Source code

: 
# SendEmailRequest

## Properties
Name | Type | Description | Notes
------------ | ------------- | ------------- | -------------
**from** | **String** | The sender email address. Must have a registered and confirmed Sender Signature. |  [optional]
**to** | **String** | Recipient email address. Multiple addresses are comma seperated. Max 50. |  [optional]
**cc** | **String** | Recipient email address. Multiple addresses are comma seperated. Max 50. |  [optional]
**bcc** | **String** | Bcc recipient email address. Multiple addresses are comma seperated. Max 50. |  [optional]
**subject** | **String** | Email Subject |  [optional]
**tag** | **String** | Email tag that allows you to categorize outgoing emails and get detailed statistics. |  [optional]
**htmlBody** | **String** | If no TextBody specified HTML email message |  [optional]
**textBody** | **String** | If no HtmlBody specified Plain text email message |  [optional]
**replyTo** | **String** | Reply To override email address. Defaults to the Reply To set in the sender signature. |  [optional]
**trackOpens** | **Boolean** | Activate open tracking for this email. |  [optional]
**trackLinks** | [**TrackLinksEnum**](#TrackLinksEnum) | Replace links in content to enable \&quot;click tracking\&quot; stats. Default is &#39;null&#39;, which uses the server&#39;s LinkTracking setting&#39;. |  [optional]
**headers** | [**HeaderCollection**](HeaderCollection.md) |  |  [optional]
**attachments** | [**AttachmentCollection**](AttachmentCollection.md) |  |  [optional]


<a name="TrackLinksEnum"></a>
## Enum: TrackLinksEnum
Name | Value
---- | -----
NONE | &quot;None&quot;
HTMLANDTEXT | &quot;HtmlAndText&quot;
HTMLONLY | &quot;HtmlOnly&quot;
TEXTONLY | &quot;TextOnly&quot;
^^^^
| Required action |
Please transcribe the data shown above in full, exactly as it stands.

| Answer to the exercise |
Source code

: 
# SendEmailRequest

## Properties
Name | Type | Description | Notes
------------ | ------------- | ------------- | -------------
**from** | **String** | The sender email address. Must have a registered and confirmed Sender Signature. |  [optional]
**to** | **String** | Recipient email address. Multiple addresses are comma seperated. Max 50. |  [optional]
**cc** | **String** | Recipient email address. Multiple addresses are comma seperated. Max 50. |  [optional]
**bcc** | **String** | Bcc recipient email address. Multiple addresses are comma seperated. Max 50. |  [optional]
**subject** | **String** | Email Subject |  [optional]
**tag** | **String** | Email tag that allows you to categorize outgoing emails and get detailed statistics. |  [optional]
**htmlBody** | **String** | If no TextBody specified HTML email message |  [optional]
**textBody** | **String** | If no HtmlBody specified Plain text email message |  [optional]
**replyTo** | **String** | Reply To override email address. Defaults to the Reply To set in the sender signature. |  [optional]
**trackOpens** | **Boolean** | Activate open tracking for this email. |  [optional]
**trackLinks** | [**TrackLinksEnum**](#TrackLinksEnum) | Replace links in content to enable \&quot;click tracking\&quot; stats. Default is &#39;null&#39;, which uses the server&#39;s LinkTracking setting&#39;. |  [optional]
**headers** | [**HeaderCollection**](HeaderCollection.md) |  |  [optional]
**attachments** | [**AttachmentCollection**](AttachmentCollection.md) |  |  [optional]


<a name="TrackLinksEnum"></a>
## Enum: TrackLinksEnum
Name | Value
---- | -----
NONE | &quot;None&quot;
HTMLANDTEXT | &quot;HtmlAndText&quot;
HTMLONLY | &quot;HtmlOnly&quot;
TEXTONLY | &quot;TextOnly&quot;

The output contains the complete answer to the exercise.